Related
I try to find the longest anagram in Javascript. For this, I have an array with 10 letters and a dictionary that contains every words.
I would like that the program test every combination possible.
We started from 10 (the array length of letters) and we check if it's an anagram
If not, we remove the char at the very end, and we check, if not, we shift the removed char by one to the left... When the entire combinations with 9 letters is tested, we test for 8, 7, 6, 5, 4, 3, 2 letters.
var wordFound = '' // The longest word found
var copyArr = [] // I don't manipulate the lettersChosen array, so I save a copy in copyArr
var savedWord = [] // A copy of copyArr but i'm not sure about this
var lengthLetters = 0 // The length of the numbers left
var lettersChosen = ['A', 'S', 'V', 'T', 'S', 'E', 'A', 'M', 'N'] //This the the array of letters
function isAnagram(stringA, stringB) {
stringA = stringA.toLowerCase().replace(/[\W_]+/g, "");
stringB = stringB.toLowerCase().replace(/[\W_]+/g, "");
const stringASorted = stringA.split("").sort().join("");
const stringBSorted = stringB.split("").sort().join("");
return stringASorted === stringBSorted;
}
function checkForEachWord(arr) {
strLetters = ''
for (i in arr)
strLetters = strLetters + arr[i]
for (var i in file)
if (isAnagram(strLetters, file[i])) {
wordFound = file[i]
return true
}
return false
}
function getOneOfTheLongestWord() {
lettersChosen.forEach(letter => {
copyArr.push(letter) // I copy the array
})
var index = 1 // The index of the letter to remove
var countLetter = 1 // How much letters I have to remove
var position = copyArr.length - index // The actual position to remove
var savedArray = [] // The copy of CopyArr but i'm not sure about that
var iteration = 0 // The total of combination possible
var test = checkForEachWord(copyArr) // I try with 10 letters
if (test == true)
return true // I found the longest word
while (test == false) {
copyArr.splice(position, 1) // I remove the char at current position
index++ // Change letter to remove
if (index > copyArr.length + 1) { // If I hit the first character, then restart from the end
index = 1
countLetter++ // Remove one more letter
}
console.log(copyArr + ' | ' + position)
position = copyArr.length - index // Get the position based on the actual size of the array letters
test = checkForEachWord(copyArr) // Test the anagram
copyArr = [] // Reset array
lettersChosen.forEach(letter => { // Recreate the array
copyArr.push(letter)
})
}
return true // Word found
}
getOneOfTheLongestWord()
My code is not optimal there is so many way to improve it.

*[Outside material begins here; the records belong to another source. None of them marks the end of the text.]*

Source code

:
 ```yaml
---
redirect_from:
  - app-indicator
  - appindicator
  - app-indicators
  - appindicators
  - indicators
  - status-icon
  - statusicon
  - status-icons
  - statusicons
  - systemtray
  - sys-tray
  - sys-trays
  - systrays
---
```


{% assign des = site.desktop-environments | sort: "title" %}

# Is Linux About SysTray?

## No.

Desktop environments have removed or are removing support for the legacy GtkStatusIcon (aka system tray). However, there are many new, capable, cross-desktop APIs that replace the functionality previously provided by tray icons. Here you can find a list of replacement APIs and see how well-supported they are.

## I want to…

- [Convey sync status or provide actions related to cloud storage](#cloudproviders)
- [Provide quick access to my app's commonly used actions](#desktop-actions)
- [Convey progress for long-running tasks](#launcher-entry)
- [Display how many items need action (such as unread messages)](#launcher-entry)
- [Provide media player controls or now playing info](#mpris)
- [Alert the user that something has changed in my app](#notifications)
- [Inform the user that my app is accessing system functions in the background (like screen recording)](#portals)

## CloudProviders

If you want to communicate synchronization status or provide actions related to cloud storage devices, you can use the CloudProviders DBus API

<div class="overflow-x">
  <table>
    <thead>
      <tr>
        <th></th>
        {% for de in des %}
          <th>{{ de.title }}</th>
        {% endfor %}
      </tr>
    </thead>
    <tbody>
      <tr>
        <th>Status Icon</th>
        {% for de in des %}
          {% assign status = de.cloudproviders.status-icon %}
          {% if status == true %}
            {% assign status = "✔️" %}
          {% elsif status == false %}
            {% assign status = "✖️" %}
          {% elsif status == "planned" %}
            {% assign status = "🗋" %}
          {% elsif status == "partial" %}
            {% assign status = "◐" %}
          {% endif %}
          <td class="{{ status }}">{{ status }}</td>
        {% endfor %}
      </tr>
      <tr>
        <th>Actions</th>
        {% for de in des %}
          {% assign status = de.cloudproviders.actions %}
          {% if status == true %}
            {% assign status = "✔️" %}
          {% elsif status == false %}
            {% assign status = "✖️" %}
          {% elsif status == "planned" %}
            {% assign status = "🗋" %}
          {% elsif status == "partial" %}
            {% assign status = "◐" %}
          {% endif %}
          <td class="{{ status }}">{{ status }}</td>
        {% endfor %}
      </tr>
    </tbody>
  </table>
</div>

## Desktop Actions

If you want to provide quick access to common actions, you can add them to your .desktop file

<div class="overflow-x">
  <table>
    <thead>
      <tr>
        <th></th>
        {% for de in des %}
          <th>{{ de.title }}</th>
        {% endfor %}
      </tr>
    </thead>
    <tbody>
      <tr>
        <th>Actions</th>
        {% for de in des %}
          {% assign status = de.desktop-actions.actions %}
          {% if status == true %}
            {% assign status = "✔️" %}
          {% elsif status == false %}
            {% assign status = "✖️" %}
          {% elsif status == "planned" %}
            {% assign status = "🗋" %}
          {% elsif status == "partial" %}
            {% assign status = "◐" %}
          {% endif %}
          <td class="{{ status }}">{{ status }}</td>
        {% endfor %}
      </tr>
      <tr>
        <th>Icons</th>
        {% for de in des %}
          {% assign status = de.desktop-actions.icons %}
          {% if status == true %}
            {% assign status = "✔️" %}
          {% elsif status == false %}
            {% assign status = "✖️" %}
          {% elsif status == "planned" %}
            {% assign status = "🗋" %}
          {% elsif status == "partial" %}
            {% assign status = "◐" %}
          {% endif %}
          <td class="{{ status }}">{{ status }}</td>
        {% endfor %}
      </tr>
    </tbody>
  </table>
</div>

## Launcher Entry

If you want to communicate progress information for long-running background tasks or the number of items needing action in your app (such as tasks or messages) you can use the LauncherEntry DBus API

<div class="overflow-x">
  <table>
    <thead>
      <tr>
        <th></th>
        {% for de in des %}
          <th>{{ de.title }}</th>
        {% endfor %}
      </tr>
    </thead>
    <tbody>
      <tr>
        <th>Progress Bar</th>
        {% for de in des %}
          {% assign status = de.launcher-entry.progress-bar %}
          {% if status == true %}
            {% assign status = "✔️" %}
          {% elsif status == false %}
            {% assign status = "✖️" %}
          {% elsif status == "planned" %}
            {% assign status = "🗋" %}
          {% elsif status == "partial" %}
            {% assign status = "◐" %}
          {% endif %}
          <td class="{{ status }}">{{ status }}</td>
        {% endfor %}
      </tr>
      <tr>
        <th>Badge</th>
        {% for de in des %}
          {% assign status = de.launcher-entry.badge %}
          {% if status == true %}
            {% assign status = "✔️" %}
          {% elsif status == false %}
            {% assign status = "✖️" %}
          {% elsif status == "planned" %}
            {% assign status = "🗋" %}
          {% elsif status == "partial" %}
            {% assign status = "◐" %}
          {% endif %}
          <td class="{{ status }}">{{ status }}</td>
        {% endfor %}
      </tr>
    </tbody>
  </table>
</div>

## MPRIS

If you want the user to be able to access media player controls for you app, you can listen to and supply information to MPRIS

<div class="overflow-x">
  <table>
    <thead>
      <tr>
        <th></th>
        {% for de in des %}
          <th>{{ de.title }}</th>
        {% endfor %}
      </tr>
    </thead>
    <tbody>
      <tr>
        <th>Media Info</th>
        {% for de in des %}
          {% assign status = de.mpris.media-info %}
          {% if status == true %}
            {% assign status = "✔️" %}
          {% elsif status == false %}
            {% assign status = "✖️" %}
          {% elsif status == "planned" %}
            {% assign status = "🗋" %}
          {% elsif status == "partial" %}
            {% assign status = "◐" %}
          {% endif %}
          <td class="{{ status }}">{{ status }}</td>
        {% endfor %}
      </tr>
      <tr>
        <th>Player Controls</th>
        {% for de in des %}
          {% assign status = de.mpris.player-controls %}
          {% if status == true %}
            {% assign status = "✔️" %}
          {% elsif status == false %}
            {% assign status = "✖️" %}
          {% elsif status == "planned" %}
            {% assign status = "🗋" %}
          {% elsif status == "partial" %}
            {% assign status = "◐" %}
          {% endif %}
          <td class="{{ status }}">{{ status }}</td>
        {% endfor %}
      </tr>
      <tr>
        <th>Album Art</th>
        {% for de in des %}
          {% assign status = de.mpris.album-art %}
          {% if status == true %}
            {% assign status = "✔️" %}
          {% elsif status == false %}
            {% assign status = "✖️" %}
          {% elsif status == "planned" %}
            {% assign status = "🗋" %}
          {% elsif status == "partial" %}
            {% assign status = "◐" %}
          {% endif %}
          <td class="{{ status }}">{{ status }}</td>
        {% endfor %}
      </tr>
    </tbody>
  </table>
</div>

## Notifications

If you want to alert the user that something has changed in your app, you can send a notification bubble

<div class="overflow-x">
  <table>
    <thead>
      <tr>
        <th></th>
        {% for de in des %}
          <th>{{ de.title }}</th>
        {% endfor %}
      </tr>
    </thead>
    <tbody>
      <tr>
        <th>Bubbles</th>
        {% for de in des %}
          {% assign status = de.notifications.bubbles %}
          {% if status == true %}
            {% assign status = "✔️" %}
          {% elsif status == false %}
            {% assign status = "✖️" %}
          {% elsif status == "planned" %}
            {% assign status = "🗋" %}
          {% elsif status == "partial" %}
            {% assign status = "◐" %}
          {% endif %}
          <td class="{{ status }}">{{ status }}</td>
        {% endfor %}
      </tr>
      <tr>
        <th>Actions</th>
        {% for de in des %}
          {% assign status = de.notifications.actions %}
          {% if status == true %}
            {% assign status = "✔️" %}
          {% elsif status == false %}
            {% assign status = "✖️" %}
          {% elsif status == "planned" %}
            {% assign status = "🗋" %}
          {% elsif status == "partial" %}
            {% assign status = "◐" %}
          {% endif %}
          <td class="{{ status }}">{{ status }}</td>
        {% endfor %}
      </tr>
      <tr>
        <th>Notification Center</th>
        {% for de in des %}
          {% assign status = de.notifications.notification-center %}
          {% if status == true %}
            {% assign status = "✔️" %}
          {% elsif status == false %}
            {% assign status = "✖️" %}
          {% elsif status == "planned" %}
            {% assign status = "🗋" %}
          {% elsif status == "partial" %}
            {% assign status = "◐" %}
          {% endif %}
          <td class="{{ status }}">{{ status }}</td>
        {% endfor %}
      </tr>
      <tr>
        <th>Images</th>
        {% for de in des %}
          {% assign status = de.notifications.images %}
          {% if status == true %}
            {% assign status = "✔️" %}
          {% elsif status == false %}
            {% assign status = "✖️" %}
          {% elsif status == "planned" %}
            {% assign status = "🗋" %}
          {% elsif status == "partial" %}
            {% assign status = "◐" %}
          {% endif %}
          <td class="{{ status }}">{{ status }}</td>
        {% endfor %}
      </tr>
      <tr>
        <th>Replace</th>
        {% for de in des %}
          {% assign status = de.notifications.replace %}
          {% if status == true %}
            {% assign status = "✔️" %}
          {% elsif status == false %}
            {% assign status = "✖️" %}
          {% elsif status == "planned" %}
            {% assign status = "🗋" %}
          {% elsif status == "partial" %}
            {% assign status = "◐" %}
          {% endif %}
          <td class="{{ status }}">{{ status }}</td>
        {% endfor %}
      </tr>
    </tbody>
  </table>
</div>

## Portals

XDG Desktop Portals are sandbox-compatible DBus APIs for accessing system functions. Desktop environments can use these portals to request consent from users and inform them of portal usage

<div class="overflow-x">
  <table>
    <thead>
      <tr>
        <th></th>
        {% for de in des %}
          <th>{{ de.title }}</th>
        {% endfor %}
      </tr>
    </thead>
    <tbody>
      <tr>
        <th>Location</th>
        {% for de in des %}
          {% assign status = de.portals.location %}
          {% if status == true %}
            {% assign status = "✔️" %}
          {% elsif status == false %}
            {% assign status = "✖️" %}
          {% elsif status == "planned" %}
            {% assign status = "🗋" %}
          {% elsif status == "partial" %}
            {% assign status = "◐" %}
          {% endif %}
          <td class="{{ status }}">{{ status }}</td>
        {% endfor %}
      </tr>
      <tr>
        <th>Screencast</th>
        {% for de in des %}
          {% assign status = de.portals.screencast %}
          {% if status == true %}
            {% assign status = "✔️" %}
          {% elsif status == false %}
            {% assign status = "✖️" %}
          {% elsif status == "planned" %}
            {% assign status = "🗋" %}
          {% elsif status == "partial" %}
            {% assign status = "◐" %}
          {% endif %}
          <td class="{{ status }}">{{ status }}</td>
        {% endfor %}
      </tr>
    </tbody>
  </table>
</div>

Actually my output is good with 9 letters.
copyArr | position
A,S,V,T,S,E,A,M | 8
A,S,V,T,S,E,M,N | 6
A,S,V,T,S,A,M,N | 5
A,S,V,T,E,A,M,N | 4
A,S,V,S,E,A,M,N | 3
A,S,T,S,E,A,M,N | 2
A,V,T,S,E,A,M,N | 1
S,V,T,S,E,A,M,N | 0
But not with 8 letters, I don't see how I can use my countLetter to test all combinations...
Thank you very much.
Short answer, put the sorted versions of dictionary words into a trie, then do an A* search.
Longer answer because you probably haven't encountered those things.
A trie is a data structure which at each point gives you a lookup by character of the next level of the trie. You can just use a blank object as a trie. Here is some simple code to add a word to one.
function add_to_trie (trie, word) {
let letters = word.split('').sort();
for (let i in letters) {
let letter = letters[i];
if (! trie[letter]) {
trie[letter] = {};
}
trie = trie[letter];
}
trie['final'] = word;
}
An A* search simply means that we have a priority queue that gives us the best option to look at next. Rather than implement my own priority queue I will simply use an existing one at flatqueue. It returns the lowest priority possible. So I'll use as a priority one that puts the longest possible word first, and if there is a tie then goes with whatever word we are farthest along on. Here is an implementation.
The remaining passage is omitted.